* [WORK TO COMPLETE] Beginning at the line that contains "அகிலாண்ட முற்று நொடியி னிற்சுற்", write out each remaining line of the entries below exactly as it stands.

Document images with source code:
◆ ◆ ◆ ◆ ◆

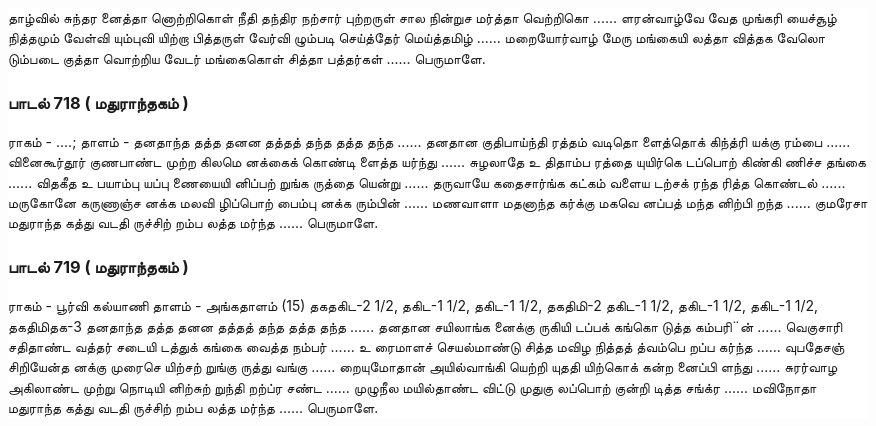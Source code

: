 தாழ்வில் சுந்தர னைத்தா னொற்றிகொள்
நீதி தந்திர நற்சார் புற்றருள்
சால நின்றுச மர்த்தா வெற்றிகொ ...... ளரன்வாழ்வே
வேத முங்கரி யைச்சூழ் நித்தமும்
வேள்வி யும்புவி யிற்றா பித்தருள்
வேர்வி ழும்படி செய்த்தேர் மெய்த்தமிழ் ...... மறையோர்வாழ்
மேரு மங்கையி லத்தா வித்தக
வேலொ டும்படை குத்தா வொற்றிய
வேடர் மங்கைகொள் சித்தா பத்தர்கள் ...... பெருமாளே.

### பாடல் 718 ( மதுராந்தகம் )

ராகம் - ....; தாளம் -
தனதாந்த தத்த தனன தத்தத்
தந்த தத்த தந்த ...... தனதான
குதிபாய்ந்தி ரத்தம் வடிதொ ளைத்தொக்
கிந்த்ரி யக்கு ரம்பை ...... வினைகூர்தூர்
குணபாண்ட முற்ற கிலமெ னக்கைக்
கொண்டி ளைத்த யர்ந்து ...... சுழலாதே
உ திதாம்ப ரத்தை யுயிர்கெ டப்பொற்
கிண்கி ணிச்ச தங்கை ...... விதகீத
உ பயாம்பு யப்பு ணையையி னிப்பற்
றுங்க ருத்தை யென்று ...... தருவாயே
கதைசார்ங்க கட்கம் வளைய டற்சக்
ரந்த ரித்த கொண்டல் ...... மருகோனே
கருணாஞ்ச னக்க மலவி ழிப்பொற்
பைம்பு னக்க ரும்பின் ...... மணவாளா
மதனாந்த கர்க்கு மகவெ னப்பத்
மந்த னிற்பி றந்த ...... குமரேசா
மதுராந்த கத்து வடதி ருச்சிற்
றம்ப லத்த மர்ந்த ...... பெருமாளே.

### பாடல் 719 ( மதுராந்தகம் )

ராகம் - பூர்வி கல்யாணி
தாளம் - அங்கதாளம் (15)
தகதகிட-2 1/2, தகிட-1 1/2, தகிட-1 1/2, தகதிமி-2
தகிட-1 1/2, தகிட-1 1/2, தகிட-1 1/2, தகதிமிதக-3
தனதாந்த தத்த தனன தத்தத்
தந்த தத்த தந்த ...... தனதான
சயிலாங்க னைக்கு ருகியி டப்பக்
கங்கொ டுத்த கம்பரி¨ன் ...... வெகுசாரி
சதிதாண்ட வத்தர் சடையி டத்துக்
கங்கை வைத்த நம்பர் ...... உ ரைமாளச்
செயல்மாண்டு சித்த மவிழ நித்தத்
த்வம்பெ றப்ப கர்ந்த ...... வுபதேசஞ்
சிறியேன்த னக்கு முரைசெ யிற்சற்
றுங்கு ருத்து வங்கு ...... றையுமோதான்
அயில்வாங்கி யெற்றி யுததி யிற்கொக்
கன்ற னைப்பி ளந்து ...... சுரர்வாழ
அகிலாண்ட முற்று நொடியி னிற்சுற்
றுந்தி றற்ப்ர சண்ட ...... முழுநீல
மயில்தாண்ட விட்டு முதுகு லப்பொற்
குன்றி டித்த சங்க்ர ...... மவிநோதா
மதுராந்த கத்து வடதி ருச்சிற்
றம்ப லத்த மர்ந்த ...... பெருமாளே.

◆ ◆ ◆ ◆ ◆

* [SOLUTION TO THE EXERCISE]
அகிலாண்ட முற்று நொடியி னிற்சுற்
றுந்தி றற்ப்ர சண்ட ...... முழுநீல
மயில்தாண்ட விட்டு முதுகு லப்பொற்
குன்றி டித்த சங்க்ர ...... மவிநோதா
மதுராந்த கத்து வடதி ருச்சிற்
றம்ப லத்த மர்ந்த ...... பெருமாளே.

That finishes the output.